The ECB deposit rate is currently 0.75 per cent. It's expected to rise quite a bit further from here. Overnight interest swaps show the market's expectation of interest rates over the next year. They're expected to rise to 3.0 per cent by July.
The ECB rate filters through the entire economy, and ultimately informs interest rates. According to work done by Kieran McQuinn while at the Central Bank of Ireland, 74 per cent of base rates get translated into mortgage rates. So if the ECB were to raise rates by 2.25 per cent over the next seven months, mortgage rates would be expected to go up by 1.67 per cent.
A 1.67 per cent rise in interest rates would not be pleasant. On a €400,000 tracker mortgage, it could translate to an extra €200 per month. But it's nothing like as severe as what we're seeing elsewhere. In the US, long-term fixes are now running at 7 per cent. In the UK, even short-term mortgage rates are forecast to hit 6 per cent next year.
The following chart — which is a bit tricky to follow — shows how interest rates feed through to mortgage payments. The outstanding mortgage is on the X-axis, and mortgage payments are on the Y-axis.
What about house prices? As part of its quarterly economic commentary last week, the ESRI published a model of house prices by Kieran McQuinn.
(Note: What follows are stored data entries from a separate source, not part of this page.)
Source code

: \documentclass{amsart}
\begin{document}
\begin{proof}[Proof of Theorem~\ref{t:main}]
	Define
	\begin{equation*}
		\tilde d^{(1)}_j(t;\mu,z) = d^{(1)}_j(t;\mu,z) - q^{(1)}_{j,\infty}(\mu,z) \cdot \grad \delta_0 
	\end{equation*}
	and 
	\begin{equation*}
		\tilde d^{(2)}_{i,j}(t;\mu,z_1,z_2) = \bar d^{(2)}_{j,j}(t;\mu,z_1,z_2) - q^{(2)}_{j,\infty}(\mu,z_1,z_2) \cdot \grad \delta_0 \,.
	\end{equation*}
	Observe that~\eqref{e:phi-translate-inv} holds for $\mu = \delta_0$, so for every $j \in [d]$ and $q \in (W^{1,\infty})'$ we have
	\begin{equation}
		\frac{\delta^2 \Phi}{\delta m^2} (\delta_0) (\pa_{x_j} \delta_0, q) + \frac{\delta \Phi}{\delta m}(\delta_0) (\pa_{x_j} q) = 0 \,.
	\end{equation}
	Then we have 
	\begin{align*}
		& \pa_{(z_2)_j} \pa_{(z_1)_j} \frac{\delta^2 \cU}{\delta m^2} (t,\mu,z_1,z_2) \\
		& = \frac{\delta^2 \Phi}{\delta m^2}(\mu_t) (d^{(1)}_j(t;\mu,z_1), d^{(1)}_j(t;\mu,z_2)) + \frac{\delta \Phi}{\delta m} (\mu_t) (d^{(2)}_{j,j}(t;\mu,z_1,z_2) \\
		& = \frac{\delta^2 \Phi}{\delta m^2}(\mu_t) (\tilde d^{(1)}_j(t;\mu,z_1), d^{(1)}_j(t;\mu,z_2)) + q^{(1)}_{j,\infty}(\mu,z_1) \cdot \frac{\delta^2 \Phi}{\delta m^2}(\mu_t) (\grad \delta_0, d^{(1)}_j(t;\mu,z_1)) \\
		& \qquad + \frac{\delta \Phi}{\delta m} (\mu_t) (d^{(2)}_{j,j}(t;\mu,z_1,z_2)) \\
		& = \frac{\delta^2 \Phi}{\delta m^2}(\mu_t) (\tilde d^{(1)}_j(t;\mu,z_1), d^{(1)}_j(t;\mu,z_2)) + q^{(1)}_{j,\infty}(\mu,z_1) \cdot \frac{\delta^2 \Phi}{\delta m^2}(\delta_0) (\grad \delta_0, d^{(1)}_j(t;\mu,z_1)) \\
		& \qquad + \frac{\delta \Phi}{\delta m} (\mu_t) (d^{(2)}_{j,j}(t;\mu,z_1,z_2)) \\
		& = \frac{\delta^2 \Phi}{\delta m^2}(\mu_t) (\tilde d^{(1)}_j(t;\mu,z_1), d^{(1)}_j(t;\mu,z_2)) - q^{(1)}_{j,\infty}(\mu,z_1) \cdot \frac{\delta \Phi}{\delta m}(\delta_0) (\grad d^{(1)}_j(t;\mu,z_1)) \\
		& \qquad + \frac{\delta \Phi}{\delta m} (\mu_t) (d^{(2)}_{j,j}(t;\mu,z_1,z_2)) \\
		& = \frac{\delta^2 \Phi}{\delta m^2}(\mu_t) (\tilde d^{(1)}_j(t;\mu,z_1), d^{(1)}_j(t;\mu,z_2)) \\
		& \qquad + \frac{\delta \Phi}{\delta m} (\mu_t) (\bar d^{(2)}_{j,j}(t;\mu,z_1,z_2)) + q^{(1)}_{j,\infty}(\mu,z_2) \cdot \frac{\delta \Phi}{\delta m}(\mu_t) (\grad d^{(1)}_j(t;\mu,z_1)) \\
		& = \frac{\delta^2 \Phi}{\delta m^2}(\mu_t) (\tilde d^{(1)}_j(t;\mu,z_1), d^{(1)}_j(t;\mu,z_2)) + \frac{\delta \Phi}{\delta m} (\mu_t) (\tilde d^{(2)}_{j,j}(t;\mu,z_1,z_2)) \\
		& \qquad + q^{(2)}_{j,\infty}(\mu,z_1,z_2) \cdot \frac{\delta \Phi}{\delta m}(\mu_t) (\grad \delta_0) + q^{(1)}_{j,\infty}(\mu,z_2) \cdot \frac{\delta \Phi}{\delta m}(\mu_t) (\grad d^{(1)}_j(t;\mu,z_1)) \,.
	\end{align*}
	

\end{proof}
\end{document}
It's based on affordability (disposable income and interest rates), credit conditions (how much credit buyers get for a given income), supply (the housing stock) and demand (the number of likely buyers). Based on last week's interest rate conditions, the model found that Irish house prices were overvalued by 7 per cent relative to the fundamentals. The following chart, from the ESRI, shows how the model's estimate has compared to market prices.

How would rising rates impact fundamentals? McQuinn said all things being equal, according to his model, a 50bps increase in interest rates would lower house prices' fundamental value by 2.0 per cent.
If I plug the market interest rate forecasts into the model, and assume 74 per cent of market rates wash through to mortgage rates, what I get is a 6.7 per cent drop in fundamental values. The average Irish house is worth €295,000, so a 6.7 per cent drop would be €20,000. 6.7 per cent off the average Dublin house price of €427,000 would be €29,000.
Remember, the ESRI says house prices are 7 per cent overvalued already. So, if the market's forecasts hold up, house prices would have to fall 13.7 per cent (7 per cent plus 6.7 per cent) by next summer to line up with their fundamental values. That would be €40,000 off the price of the average Irish house, or €59,000 off the average Dublin house.
At this point, it’s only fair to credit the Central Bank of Ireland. The Central Bank tightly limits the amount Irish people can borrow for mortgages. This has had the effect of keeping house prices down, and making houses unaffordable to many. But had credit been looser in the last decade, house prices would be much more exposed to interest rate rises.
More, or less
Fundamental values, as predicted by a model, are one thing. But market prices are another. It might be that prices stay higher for longer — as we've seen, people whose jobs (and mortgage fixes) are secure are not likely to be in a rush to move house, onto a higher mortgage rate. About half of Irish mortgage holders are fixed for a year or longer.
Or it might be that market prices fall even more than fundamentals! Psychology comes into it. People buy, partially, in the expectation that prices will keep rising. The same thing applies on the way down.